Mais si quelqu'un n'est pas dans le besoin de créer du contenu (au sens large), le fil devient une surcharge d'information. Les revues s'empilent.
La plupart des gens ne se perçoive pas comme une salle de presse, c'est à dire qu'il ne voit pas l'intérêt de s'abreuver à des sources alternatives (autre que mainstream sur les médias de masse). Ils vont à la bibliothèque au cas par cas, selon l'humeur. Être au coeur d'un flux d'information live ne les intéresse pas.
C'est sur terrain que se trouve le frein à l'adoption du fil web : être capable de se voir comme une node d'information.
Si pour le particulier et la plupart des emplois, c'est compréhensible, pour tous ceux qui travaillent dans des métiers du savoir, de la science ou des relations sociales, c'est un exercice essentiel à faire.
Mais, résumons nous, pour ça il faut (1) travailler régulièrement devant un ordinateur, (2) avoir besoin d'informations fraîches, (3) et vouloir (ou être dans l'obligation de) communiquer. Il est normal que ce soit encore pour les geeks...
(CSI:Web) Autopsis d'une requete
Dans les moments qui précédaient, sur les 8 milliards de pages que Google possède, mon carnet était présenté en 4 ième position (?!) dans cette page résultat. Que s'est-il passé pour qu'une requête aussi "précise" puisse venir mourir sur mon site? Quel crime avait commis l'internaute pour se retrouver dans pareil cul-de-sac?

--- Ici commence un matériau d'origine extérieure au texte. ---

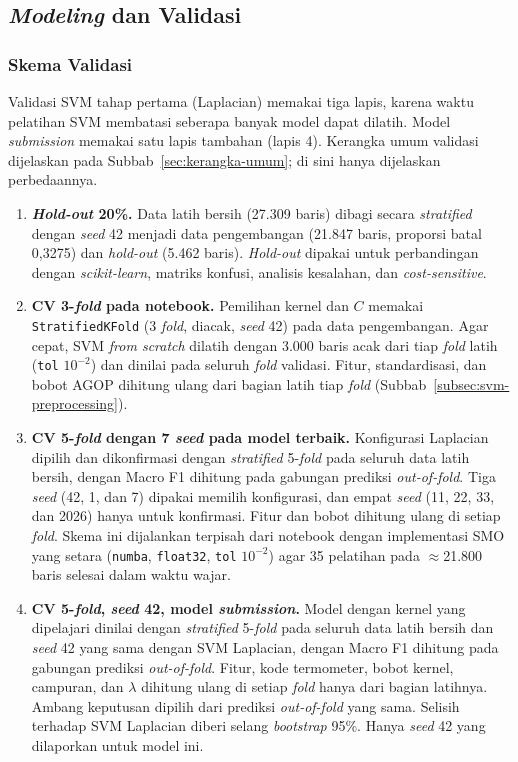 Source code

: \subsection{\textit{Modeling} dan Validasi}
\label{subsec:svm-validasi}

\subsubsection{Skema Validasi}
Validasi SVM tahap pertama (Laplacian) memakai tiga lapis, karena waktu pelatihan SVM membatasi seberapa banyak model dapat dilatih. Model \textit{submission} memakai satu lapis tambahan (lapis 4). Kerangka umum validasi dijelaskan pada Subbab~\ref{sec:kerangka-umum}; di sini hanya dijelaskan perbedaannya.
\begin{enumerate}
	\item \textbf{\textit{Hold-out} 20\%.} Data latih bersih (27.309 baris) dibagi secara \textit{stratified} dengan \textit{seed} 42 menjadi data pengembangan (21.847 baris, proporsi batal 0,3275) dan \textit{hold-out} (5.462 baris). \textit{Hold-out} dipakai untuk perbandingan dengan \textit{scikit-learn}, matriks konfusi, analisis kesalahan, dan \textit{cost-sensitive}.
	\item \textbf{CV 3-\textit{fold} pada notebook.} Pemilihan kernel dan $C$ memakai \texttt{StratifiedKFold} (3 \textit{fold}, diacak, \textit{seed} 42) pada data pengembangan. Agar cepat, SVM \textit{from scratch} dilatih dengan 3.000 baris acak dari tiap \textit{fold} latih (\texttt{tol} $10^{-2}$) dan dinilai pada seluruh \textit{fold} validasi. Fitur, standardisasi, dan bobot AGOP dihitung ulang dari bagian latih tiap \textit{fold} (Subbab~\ref{subsec:svm-preprocessing}).
	\item \textbf{CV 5-\textit{fold} dengan 7 \textit{seed} pada model terbaik.} Konfigurasi Laplacian dipilih dan dikonfirmasi dengan \textit{stratified} 5-\textit{fold} pada seluruh data latih bersih, dengan Macro F1 dihitung pada gabungan prediksi \textit{out-of-fold}. Tiga \textit{seed} (42, 1, dan 7) dipakai memilih konfigurasi, dan empat \textit{seed} (11, 22, 33, dan 2026) hanya untuk konfirmasi. Fitur dan bobot dihitung ulang di setiap \textit{fold}. Skema ini dijalankan terpisah dari notebook dengan implementasi SMO yang setara (\texttt{numba}, \texttt{float32}, \texttt{tol} $10^{-2}$) agar 35 pelatihan pada $\approx$21.800 baris selesai dalam waktu wajar.
	\item \textbf{CV 5-\textit{fold}, \textit{seed} 42, model \textit{submission}.} Model dengan kernel yang dipelajari dinilai dengan \textit{stratified} 5-\textit{fold} pada seluruh data latih bersih dan \textit{seed} 42 yang sama dengan SVM Laplacian, dengan Macro F1 dihitung pada gabungan prediksi \textit{out-of-fold}. Fitur, kode termometer, bobot kernel, campuran, dan $\lambda$ dihitung ulang di setiap \textit{fold} hanya dari bagian latihnya. Ambang keputusan dipilih dari prediksi \textit{out-of-fold} yang sama. Selisih terhadap SVM Laplacian diberi selang \textit{bootstrap} 95\%. Hanya \textit{seed} 42 yang dilaporkan untuk model ini.
\end{enumerate}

Et quel était le mobile derrière le choix de ces mots?
Enquêtons...
Tel un légiste de "CSI" -clin d'oeil à l'émission américaine- je vais essayé de retracer le processus qui explique cette requête qui est venue terminer sa vie dans mes logs de stats. Tâche minutieuse d'inférence cognitive sous le mode d'une autopsie, nous verrons quels apprentissages en retirer, quelles leçons apprendre sur les gens -vos jeunes, vos étudiants, vos employés- qui recherchent sur le web.

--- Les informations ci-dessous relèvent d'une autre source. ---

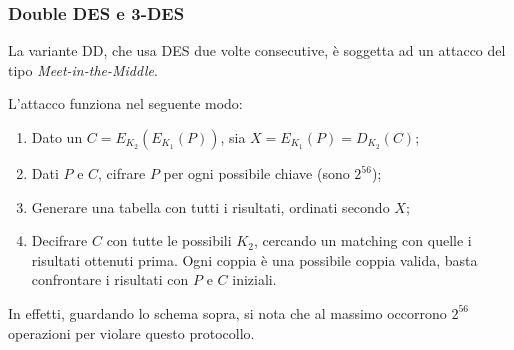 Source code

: \documentclass[a4paper, 10pt, twoside]{article}
\begin{document}
	\begin{center}
	\end{center}
	
	\subsubsection{Double DES e 3-DES}
	La variante DD, che usa DES due volte consecutive, è soggetta ad un attacco del tipo \textit{Meet-in-the-Middle}.
	\begin{center}
	\end{center}

	L'attacco funziona nel seguente modo: \begin{enumerate}
		\item Dato un $C = E_{K_2}(E_{K_1}(P))$, sia $X = E_{K_1}(P) = D_{K_2}(C)$;
		\item Dati $P$ e $C$, cifrare $P$ per ogni possibile chiave (sono $2^{56}$);
		\item Generare una tabella con tutti i risultati, ordinati secondo $X$;
		\item Decifrare $C$ con tutte le possibili $K_2$, cercando un matching con quelle i risultati ottenuti prima. Ogni coppia è una possibile coppia valida, basta confrontare i risultati con $P$ e $C$ iniziali.
	\end{enumerate}

	In effetti, guardando lo schema sopra, si nota che al massimo occorrono $2^{56}$ operazioni per violare questo protocollo.
	
\end{document}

Premièrement, on s'entend tous pour dire que nous, les humains (et j'inclus aussi les mutants qui postent trois fois par jour), comprenons parfaitement ce que le pauvre internaute cherchait à faire: par paresse il espérait faire l'économie d'une laborieuse recherche du dernier forfait de cellulaire dans le site de la compagnie Fido. Car la séquence de mots ("fido cellulaire promotion abonnement quebec") ne laisse aucun doute dans l'esprit de personne. En compagnie d'autres humains, au téléphone du service des ventes par exemple, cette demande, même brut (sans lien syntaxique et grammatical) est on ne peut plus clair.
Mais cet internaute a interrogé un moteur de recherche. Par pensée magique, il espérait que Google allait peut-être faire le travail à sa place. Manque de bol, voici ce qu'il a reçu:
13 résultatsIl est clair qu'à la lecture de ce résultat, notre pauvre chercheur s'est fait répondre du "bruit". Un technicien dirait "garbage in, garbage out". Pourtant... La requête possédait un (faux) degré de précision qui "aurait dû" résulter en plus de qualité dans la réponse.
Le premier résultat en tête pour les mots clefs déjà cités est le blog de Bruno Guglielminetti. (?!)
Le deuxième est la page des "conditions générales de vente" (?!) d'un site pour étudiant canadien recherchant des forfaits de cellulaires.
Le troisième est un PDF (?!) d'un plan d'affaire (??!) d'un regroupement d'anciens étudiants d'un collège (???!).
Le quatrième, c'est mon billet du mois dernier sur "Rechercher n'est pas un acte technique sans conséquence". J'y parle justement du "sens" d'une page de résultats. Mais aucun rapport avec un forfait d'abonnement Fido.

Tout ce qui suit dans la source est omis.